Assigned task:
Only these lines of the data below are wanted: the one with "需求 $Q_d=120-4P$，供给 $Q_s=2P$（与练习 1.1 相同）。求均衡时的消费者剩余和生产者剩余。", the one with "As evaluation metrics", and any lines between them, each repeated exactly.
»»
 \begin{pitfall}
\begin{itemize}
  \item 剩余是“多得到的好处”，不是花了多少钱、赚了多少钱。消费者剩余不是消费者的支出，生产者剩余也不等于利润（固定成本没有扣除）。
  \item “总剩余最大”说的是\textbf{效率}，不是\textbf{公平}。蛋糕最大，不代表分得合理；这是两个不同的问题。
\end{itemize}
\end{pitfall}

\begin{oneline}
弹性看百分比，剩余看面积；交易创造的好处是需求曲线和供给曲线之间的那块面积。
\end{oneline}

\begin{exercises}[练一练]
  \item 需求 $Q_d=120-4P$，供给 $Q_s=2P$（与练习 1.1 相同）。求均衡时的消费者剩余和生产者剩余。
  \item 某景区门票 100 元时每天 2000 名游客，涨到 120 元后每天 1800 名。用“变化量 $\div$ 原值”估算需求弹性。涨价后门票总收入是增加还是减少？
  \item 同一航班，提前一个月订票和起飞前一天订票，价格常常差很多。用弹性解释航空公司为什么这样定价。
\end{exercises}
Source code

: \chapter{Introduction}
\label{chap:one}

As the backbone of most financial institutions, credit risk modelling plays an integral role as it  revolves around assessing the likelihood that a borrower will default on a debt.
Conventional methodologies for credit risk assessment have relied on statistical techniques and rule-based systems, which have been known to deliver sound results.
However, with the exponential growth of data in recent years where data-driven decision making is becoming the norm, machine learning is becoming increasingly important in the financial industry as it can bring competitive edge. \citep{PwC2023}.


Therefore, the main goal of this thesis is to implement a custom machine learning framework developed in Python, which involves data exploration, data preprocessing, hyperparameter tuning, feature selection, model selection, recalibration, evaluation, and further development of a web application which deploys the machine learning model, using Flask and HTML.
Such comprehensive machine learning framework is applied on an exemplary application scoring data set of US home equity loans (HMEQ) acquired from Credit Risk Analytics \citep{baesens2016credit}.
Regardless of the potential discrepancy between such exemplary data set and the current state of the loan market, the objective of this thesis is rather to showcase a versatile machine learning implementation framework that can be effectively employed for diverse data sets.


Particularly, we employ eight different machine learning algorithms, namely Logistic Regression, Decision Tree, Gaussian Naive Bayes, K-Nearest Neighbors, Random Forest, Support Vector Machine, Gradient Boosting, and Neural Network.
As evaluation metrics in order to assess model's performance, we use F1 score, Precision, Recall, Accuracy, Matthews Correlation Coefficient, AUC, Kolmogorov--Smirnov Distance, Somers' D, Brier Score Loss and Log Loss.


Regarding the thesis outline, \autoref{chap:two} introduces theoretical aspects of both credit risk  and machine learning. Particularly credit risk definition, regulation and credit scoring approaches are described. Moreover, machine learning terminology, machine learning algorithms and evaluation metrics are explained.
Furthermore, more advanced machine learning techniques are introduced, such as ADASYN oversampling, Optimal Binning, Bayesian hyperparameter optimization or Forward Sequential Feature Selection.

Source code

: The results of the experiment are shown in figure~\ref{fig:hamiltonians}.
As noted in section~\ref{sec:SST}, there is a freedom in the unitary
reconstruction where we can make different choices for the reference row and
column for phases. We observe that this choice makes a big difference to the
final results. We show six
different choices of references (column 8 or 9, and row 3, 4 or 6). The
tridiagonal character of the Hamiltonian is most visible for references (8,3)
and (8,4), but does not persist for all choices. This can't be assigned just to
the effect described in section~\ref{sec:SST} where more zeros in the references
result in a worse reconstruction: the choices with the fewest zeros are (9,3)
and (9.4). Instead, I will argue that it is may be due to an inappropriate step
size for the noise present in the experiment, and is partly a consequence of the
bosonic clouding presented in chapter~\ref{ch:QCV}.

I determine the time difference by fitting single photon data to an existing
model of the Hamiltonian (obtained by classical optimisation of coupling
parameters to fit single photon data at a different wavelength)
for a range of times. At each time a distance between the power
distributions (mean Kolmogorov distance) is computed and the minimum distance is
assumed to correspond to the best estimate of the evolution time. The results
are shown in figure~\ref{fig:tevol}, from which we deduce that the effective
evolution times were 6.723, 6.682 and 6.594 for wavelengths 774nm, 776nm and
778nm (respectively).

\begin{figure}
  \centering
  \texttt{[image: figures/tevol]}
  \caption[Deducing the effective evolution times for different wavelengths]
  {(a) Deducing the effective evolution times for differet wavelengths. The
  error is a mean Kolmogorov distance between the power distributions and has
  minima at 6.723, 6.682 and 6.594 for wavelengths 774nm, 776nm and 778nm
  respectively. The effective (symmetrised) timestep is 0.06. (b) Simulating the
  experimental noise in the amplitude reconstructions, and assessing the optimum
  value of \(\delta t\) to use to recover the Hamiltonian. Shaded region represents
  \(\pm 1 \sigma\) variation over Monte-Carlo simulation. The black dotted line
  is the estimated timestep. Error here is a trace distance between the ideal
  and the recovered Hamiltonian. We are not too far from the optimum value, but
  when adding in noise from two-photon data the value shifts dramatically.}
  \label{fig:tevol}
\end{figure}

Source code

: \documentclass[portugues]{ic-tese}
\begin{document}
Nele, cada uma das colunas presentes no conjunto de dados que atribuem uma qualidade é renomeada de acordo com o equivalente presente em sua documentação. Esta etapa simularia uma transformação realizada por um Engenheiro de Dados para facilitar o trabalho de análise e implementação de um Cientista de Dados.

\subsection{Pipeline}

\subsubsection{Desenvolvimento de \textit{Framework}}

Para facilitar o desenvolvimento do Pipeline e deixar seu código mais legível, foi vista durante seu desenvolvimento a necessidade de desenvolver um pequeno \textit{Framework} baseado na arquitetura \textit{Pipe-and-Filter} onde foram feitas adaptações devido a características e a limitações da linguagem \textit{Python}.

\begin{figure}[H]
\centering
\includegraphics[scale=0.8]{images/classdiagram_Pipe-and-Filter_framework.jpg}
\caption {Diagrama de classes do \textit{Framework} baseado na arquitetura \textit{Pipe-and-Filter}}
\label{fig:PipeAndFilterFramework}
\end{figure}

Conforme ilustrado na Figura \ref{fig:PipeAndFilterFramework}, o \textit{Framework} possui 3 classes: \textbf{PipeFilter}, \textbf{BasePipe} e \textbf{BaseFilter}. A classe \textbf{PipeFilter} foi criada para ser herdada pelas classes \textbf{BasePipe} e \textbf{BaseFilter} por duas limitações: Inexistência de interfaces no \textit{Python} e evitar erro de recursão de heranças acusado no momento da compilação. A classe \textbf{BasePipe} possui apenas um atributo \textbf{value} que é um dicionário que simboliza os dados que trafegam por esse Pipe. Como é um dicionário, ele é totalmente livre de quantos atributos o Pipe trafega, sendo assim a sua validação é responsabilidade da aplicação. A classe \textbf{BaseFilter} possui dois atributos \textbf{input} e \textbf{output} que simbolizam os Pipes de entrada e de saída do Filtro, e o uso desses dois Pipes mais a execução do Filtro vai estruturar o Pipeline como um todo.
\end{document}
««
Reply:
  \item 需求 $Q_d=120-4P$，供给 $Q_s=2P$（与练习 1.1 相同）。求均衡时的消费者剩余和生产者剩余。
  \item 某景区门票 100 元时每天 2000 名游客，涨到 120 元后每天 1800 名。用“变化量 $\div$ 原值”估算需求弹性。涨价后门票总收入是增加还是减少？
  \item 同一航班，提前一个月订票和起飞前一天订票，价格常常差很多。用弹性解释航空公司为什么这样定价。
\end{exercises}
Source code

: \chapter{Introduction}
\label{chap:one}

As the backbone of most financial institutions, credit risk modelling plays an integral role as it  revolves around assessing the likelihood that a borrower will default on a debt.
Conventional methodologies for credit risk assessment have relied on statistical techniques and rule-based systems, which have been known to deliver sound results.
However, with the exponential growth of data in recent years where data-driven decision making is becoming the norm, machine learning is becoming increasingly important in the financial industry as it can bring competitive edge. \citep{PwC2023}.


Therefore, the main goal of this thesis is to implement a custom machine learning framework developed in Python, which involves data exploration, data preprocessing, hyperparameter tuning, feature selection, model selection, recalibration, evaluation, and further development of a web application which deploys the machine learning model, using Flask and HTML.
Such comprehensive machine learning framework is applied on an exemplary application scoring data set of US home equity loans (HMEQ) acquired from Credit Risk Analytics \citep{baesens2016credit}.
Regardless of the potential discrepancy between such exemplary data set and the current state of the loan market, the objective of this thesis is rather to showcase a versatile machine learning implementation framework that can be effectively employed for diverse data sets.


Particularly, we employ eight different machine learning algorithms, namely Logistic Regression, Decision Tree, Gaussian Naive Bayes, K-Nearest Neighbors, Random Forest, Support Vector Machine, Gradient Boosting, and Neural Network.
As evaluation metrics in order to assess model's performance, we use F1 score, Precision, Recall, Accuracy, Matthews Correlation Coefficient, AUC, Kolmogorov--Smirnov Distance, Somers' D, Brier Score Loss and Log Loss.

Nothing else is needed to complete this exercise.